* _WORK TASK_
All of the data below should be set down again verbatim, without any images.

[MATERIAL PROVIDED — start]

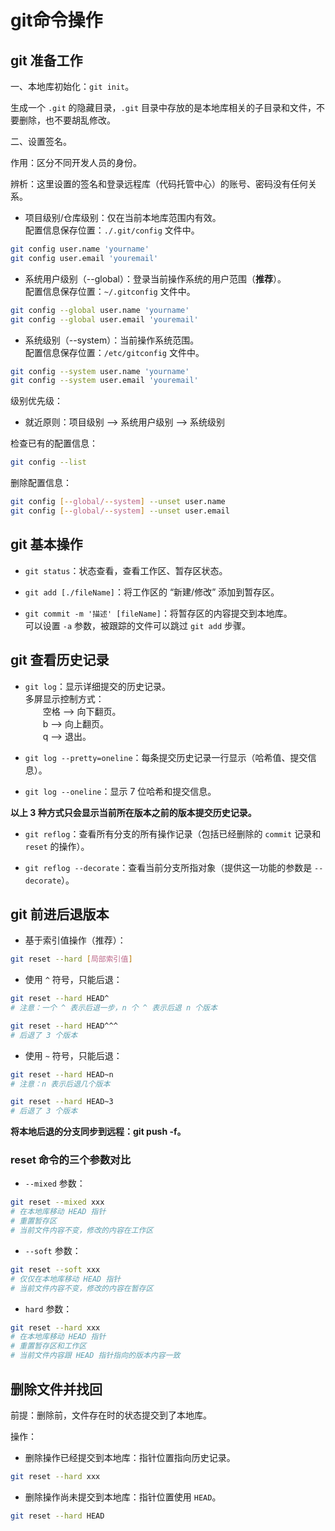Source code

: # git命令操作

## git 准备工作

一、本地库初始化：`git init`。

生成一个 `.git` 的隐藏目录，`.git` 目录中存放的是本地库相关的子目录和文件，不要删除，也不要胡乱修改。

二、设置签名。

作用：区分不同开发人员的身份。

辨析：这里设置的签名和登录远程库（代码托管中心）的账号、密码没有任何关系。

- 项目级别/仓库级别：仅在当前本地库范围内有效。  
配置信息保存位置：`./.git/config` 文件中。

```bash
git config user.name 'yourname'
git config user.email 'youremail'
```

- 系统用户级别（--global）：登录当前操作系统的用户范围（**推荐**）。  
配置信息保存位置：`~/.gitconfig` 文件中。

```bash
git config --global user.name 'yourname'
git config --global user.email 'youremail'
```

- 系统级别（--system）：当前操作系统范围。  
配置信息保存位置：`/etc/gitconfig` 文件中。

```bash
git config --system user.name 'yourname'
git config --system user.email 'youremail'
```

级别优先级：

- 就近原则：项目级别 --> 系统用户级别 --> 系统级别

检查已有的配置信息：

```bash
git config --list
```

删除配置信息：

```bash
git config [--global/--system] --unset user.name
git config [--global/--system] --unset user.email
```

## git 基本操作

- `git status`：状态查看，查看工作区、暂存区状态。

- `git add [./fileName]`：将工作区的 “新建/修改” 添加到暂存区。

- `git commit -m '描述' [fileName]`：将暂存区的内容提交到本地库。  
可以设置 `-a` 参数，被跟踪的文件可以跳过 `git add` 步骤。

## git 查看历史记录

- `git log`：显示详细提交的历史记录。  
多屏显示控制方式：  
&emsp;&emsp;空格 --> 向下翻页。  
&emsp;&emsp;b --> 向上翻页。  
&emsp;&emsp;q --> 退出。

- `git log --pretty=oneline`：每条提交历史记录一行显示（哈希值、提交信息）。

- `git log --oneline`：显示 7 位哈希和提交信息。

**以上 3 种方式只会显示当前所在版本之前的版本提交历史记录。**

- `git reflog`：查看所有分支的所有操作记录（包括已经删除的 `commit` 记录和 `reset` 的操作）。

- `git reflog --decorate`：查看当前分支所指对象（提供这一功能的参数是 `--decorate`）。

## git 前进后退版本

- 基于索引值操作（推荐）：

```bash
git reset --hard [局部索引值]
```

- 使用 `^` 符号，只能后退：

```bash
git reset --hard HEAD^
# 注意：一个 ^ 表示后退一步，n 个 ^ 表示后退 n 个版本

git reset --hard HEAD^^^
# 后退了 3 个版本
```

- 使用 `~` 符号，只能后退：

```bash
git reset --hard HEAD~n
# 注意：n 表示后退几个版本

git reset --hard HEAD~3
# 后退了 3 个版本
```

**将本地后退的分支同步到远程：git push -f。**

### reset 命令的三个参数对比

- `--mixed` 参数：

```bash
git reset --mixed xxx
# 在本地库移动 HEAD 指针
# 重置暂存区
# 当前文件内容不变，修改的内容在工作区
```

- `--soft` 参数：

```bash
git reset --soft xxx
# 仅仅在本地库移动 HEAD 指针
# 当前文件内容不变，修改的内容在暂存区
```

- `hard` 参数：

```bash
git reset --hard xxx
# 在本地库移动 HEAD 指针
# 重置暂存区和工作区
# 当前文件内容跟 HEAD 指针指向的版本内容一致
```

## 删除文件并找回

前提：删除前，文件存在时的状态提交到了本地库。

操作：

- 删除操作已经提交到本地库：指针位置指向历史记录。

```bash
git reset --hard xxx
```

- 删除操作尚未提交到本地库：指针位置使用 `HEAD`。

```bash
git reset --hard HEAD
```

[MATERIAL PROVIDED — finish]

* _SOLUTION BELOW_
Source code

: # git命令操作

## git 准备工作

一、本地库初始化：`git init`。

生成一个 `.git` 的隐藏目录，`.git` 目录中存放的是本地库相关的子目录和文件，不要删除，也不要胡乱修改。

二、设置签名。

作用：区分不同开发人员的身份。

辨析：这里设置的签名和登录远程库（代码托管中心）的账号、密码没有任何关系。

- 项目级别/仓库级别：仅在当前本地库范围内有效。  
配置信息保存位置：`./.git/config` 文件中。

```bash
git config user.name 'yourname'
git config user.email 'youremail'
```

- 系统用户级别（--global）：登录当前操作系统的用户范围（**推荐**）。  
配置信息保存位置：`~/.gitconfig` 文件中。

```bash
git config --global user.name 'yourname'
git config --global user.email 'youremail'
```

- 系统级别（--system）：当前操作系统范围。  
配置信息保存位置：`/etc/gitconfig` 文件中。

```bash
git config --system user.name 'yourname'
git config --system user.email 'youremail'
```

级别优先级：

- 就近原则：项目级别 --> 系统用户级别 --> 系统级别

检查已有的配置信息：

```bash
git config --list
```

删除配置信息：

```bash
git config [--global/--system] --unset user.name
git config [--global/--system] --unset user.email
```

## git 基本操作

- `git status`：状态查看，查看工作区、暂存区状态。

- `git add [./fileName]`：将工作区的 “新建/修改” 添加到暂存区。

- `git commit -m '描述' [fileName]`：将暂存区的内容提交到本地库。  
可以设置 `-a` 参数，被跟踪的文件可以跳过 `git add` 步骤。

## git 查看历史记录

- `git log`：显示详细提交的历史记录。  
多屏显示控制方式：  
&emsp;&emsp;空格 --> 向下翻页。  
&emsp;&emsp;b --> 向上翻页。  
&emsp;&emsp;q --> 退出。

- `git log --pretty=oneline`：每条提交历史记录一行显示（哈希值、提交信息）。

- `git log --oneline`：显示 7 位哈希和提交信息。

**以上 3 种方式只会显示当前所在版本之前的版本提交历史记录。**

- `git reflog`：查看所有分支的所有操作记录（包括已经删除的 `commit` 记录和 `reset` 的操作）。

- `git reflog --decorate`：查看当前分支所指对象（提供这一功能的参数是 `--decorate`）。

## git 前进后退版本

- 基于索引值操作（推荐）：

```bash
git reset --hard [局部索引值]
```

- 使用 `^` 符号，只能后退：

```bash
git reset --hard HEAD^
# 注意：一个 ^ 表示后退一步，n 个 ^ 表示后退 n 个版本

git reset --hard HEAD^^^
# 后退了 3 个版本
```

- 使用 `~` 符号，只能后退：

```bash
git reset --hard HEAD~n
# 注意：n 表示后退几个版本

git reset --hard HEAD~3
# 后退了 3 个版本
```

**将本地后退的分支同步到远程：git push -f。**

### reset 命令的三个参数对比

- `--mixed` 参数：

```bash
git reset --mixed xxx
# 在本地库移动 HEAD 指针
# 重置暂存区
# 当前文件内容不变，修改的内容在工作区
```

- `--soft` 参数：

```bash
git reset --soft xxx
# 仅仅在本地库移动 HEAD 指针
# 当前文件内容不变，修改的内容在暂存区
```

- `hard` 参数：

```bash
git reset --hard xxx
# 在本地库移动 HEAD 指针
# 重置暂存区和工作区
# 当前文件内容跟 HEAD 指针指向的版本内容一致
```

## 删除文件并找回

前提：删除前，文件存在时的状态提交到了本地库。

操作：

- 删除操作已经提交到本地库：指针位置指向历史记录。

```bash
git reset --hard xxx
```

- 删除操作尚未提交到本地库：指针位置使用 `HEAD`。

```bash
git reset --hard HEAD
```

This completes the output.